▼

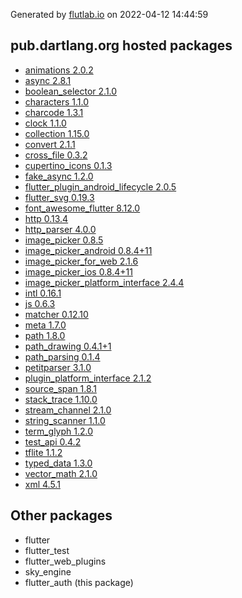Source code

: Generated by [flutlab.io](https://flutlab.io) on 2022-04-12 14:44:59


## pub.dartlang.org hosted packages

 - [animations 2.0.2](https://pub.dartlang.org/packages/animations/versions/2.0.2)
 - [async 2.8.1](https://pub.dartlang.org/packages/async/versions/2.8.1)
 - [boolean_selector 2.1.0](https://pub.dartlang.org/packages/boolean_selector/versions/2.1.0)
 - [characters 1.1.0](https://pub.dartlang.org/packages/characters/versions/1.1.0)
 - [charcode 1.3.1](https://pub.dartlang.org/packages/charcode/versions/1.3.1)
 - [clock 1.1.0](https://pub.dartlang.org/packages/clock/versions/1.1.0)
 - [collection 1.15.0](https://pub.dartlang.org/packages/collection/versions/1.15.0)
 - [convert 2.1.1](https://pub.dartlang.org/packages/convert/versions/2.1.1)
 - [cross_file 0.3.2](https://pub.dartlang.org/packages/cross_file/versions/0.3.2)
 - [cupertino_icons 0.1.3](https://pub.dartlang.org/packages/cupertino_icons/versions/0.1.3)
 - [fake_async 1.2.0](https://pub.dartlang.org/packages/fake_async/versions/1.2.0)
 - [flutter_plugin_android_lifecycle 2.0.5](https://pub.dartlang.org/packages/flutter_plugin_android_lifecycle/versions/2.0.5)
 - [flutter_svg 0.19.3](https://pub.dartlang.org/packages/flutter_svg/versions/0.19.3)
 - [font_awesome_flutter 8.12.0](https://pub.dartlang.org/packages/font_awesome_flutter/versions/8.12.0)
 - [http 0.13.4](https://pub.dartlang.org/packages/http/versions/0.13.4)
 - [http_parser 4.0.0](https://pub.dartlang.org/packages/http_parser/versions/4.0.0)
 - [image_picker 0.8.5](https://pub.dartlang.org/packages/image_picker/versions/0.8.5)
 - [image_picker_android 0.8.4+11](https://pub.dartlang.org/packages/image_picker_android/versions/0.8.4+11)
 - [image_picker_for_web 2.1.6](https://pub.dartlang.org/packages/image_picker_for_web/versions/2.1.6)
 - [image_picker_ios 0.8.4+11](https://pub.dartlang.org/packages/image_picker_ios/versions/0.8.4+11)
 - [image_picker_platform_interface 2.4.4](https://pub.dartlang.org/packages/image_picker_platform_interface/versions/2.4.4)
 - [intl 0.16.1](https://pub.dartlang.org/packages/intl/versions/0.16.1)
 - [js 0.6.3](https://pub.dartlang.org/packages/js/versions/0.6.3)
 - [matcher 0.12.10](https://pub.dartlang.org/packages/matcher/versions/0.12.10)
 - [meta 1.7.0](https://pub.dartlang.org/packages/meta/versions/1.7.0)
 - [path 1.8.0](https://pub.dartlang.org/packages/path/versions/1.8.0)
 - [path_drawing 0.4.1+1](https://pub.dartlang.org/packages/path_drawing/versions/0.4.1+1)
 - [path_parsing 0.1.4](https://pub.dartlang.org/packages/path_parsing/versions/0.1.4)
 - [petitparser 3.1.0](https://pub.dartlang.org/packages/petitparser/versions/3.1.0)
 - [plugin_platform_interface 2.1.2](https://pub.dartlang.org/packages/plugin_platform_interface/versions/2.1.2)
 - [source_span 1.8.1](https://pub.dartlang.org/packages/source_span/versions/1.8.1)
 - [stack_trace 1.10.0](https://pub.dartlang.org/packages/stack_trace/versions/1.10.0)
 - [stream_channel 2.1.0](https://pub.dartlang.org/packages/stream_channel/versions/2.1.0)
 - [string_scanner 1.1.0](https://pub.dartlang.org/packages/string_scanner/versions/1.1.0)
 - [term_glyph 1.2.0](https://pub.dartlang.org/packages/term_glyph/versions/1.2.0)
 - [test_api 0.4.2](https://pub.dartlang.org/packages/test_api/versions/0.4.2)
 - [tflite 1.1.2](https://pub.dartlang.org/packages/tflite/versions/1.1.2)
 - [typed_data 1.3.0](https://pub.dartlang.org/packages/typed_data/versions/1.3.0)
 - [vector_math 2.1.0](https://pub.dartlang.org/packages/vector_math/versions/2.1.0)
 - [xml 4.5.1](https://pub.dartlang.org/packages/xml/versions/4.5.1)

## Other packages

 - flutter
 - flutter_test
 - flutter_web_plugins
 - sky_engine
 - flutter_auth (this package)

▲

[AIM OF THE EXERCISE]
Return exactly what appears in the records from the line with "- flutter_test" through the final line, and nothing else.

[RESULT]
 - flutter_test
 - flutter_web_plugins
 - sky_engine
 - flutter_auth (this package)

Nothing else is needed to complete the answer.